> [Required work]: Repeat exactly, and only, the lines from the one containing "#### Competitive Positioning Matrix" through the end of the records.

> [Data provided]:

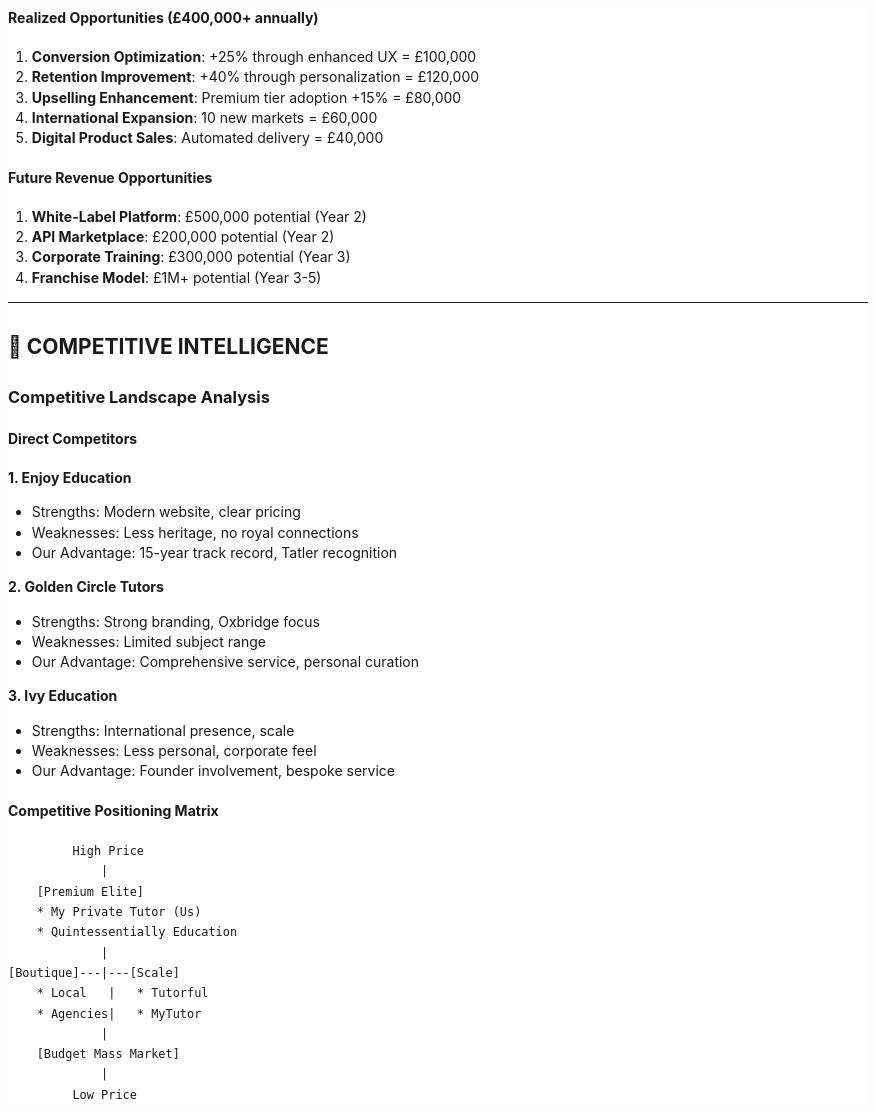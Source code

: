 #### Realized Opportunities (£400,000+ annually)
1. **Conversion Optimization**: +25% through enhanced UX = £100,000
2. **Retention Improvement**: +40% through personalization = £120,000
3. **Upselling Enhancement**: Premium tier adoption +15% = £80,000
4. **International Expansion**: 10 new markets = £60,000
5. **Digital Product Sales**: Automated delivery = £40,000

#### Future Revenue Opportunities
1. **White-Label Platform**: £500,000 potential (Year 2)
2. **API Marketplace**: £200,000 potential (Year 2)
3. **Corporate Training**: £300,000 potential (Year 3)
4. **Franchise Model**: £1M+ potential (Year 3-5)

---

## 🏅 COMPETITIVE INTELLIGENCE

### Competitive Landscape Analysis

#### Direct Competitors

**1. Enjoy Education**
- Strengths: Modern website, clear pricing
- Weaknesses: Less heritage, no royal connections
- Our Advantage: 15-year track record, Tatler recognition

**2. Golden Circle Tutors**
- Strengths: Strong branding, Oxbridge focus
- Weaknesses: Limited subject range
- Our Advantage: Comprehensive service, personal curation

**3. Ivy Education**
- Strengths: International presence, scale
- Weaknesses: Less personal, corporate feel
- Our Advantage: Founder involvement, bespoke service

#### Competitive Positioning Matrix
```
         High Price
             |
    [Premium Elite]
    * My Private Tutor (Us)
    * Quintessentially Education
             |
[Boutique]---|---[Scale]
    * Local   |   * Tutorful
    * Agencies|   * MyTutor
             |
    [Budget Mass Market]
             |
         Low Price
```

> [Written solution]:
#### Competitive Positioning Matrix
```
         High Price
             |
    [Premium Elite]
    * My Private Tutor (Us)
    * Quintessentially Education
             |
[Boutique]---|---[Scale]
    * Local   |   * Tutorful
    * Agencies|   * MyTutor
             |
    [Budget Mass Market]
             |
         Low Price
```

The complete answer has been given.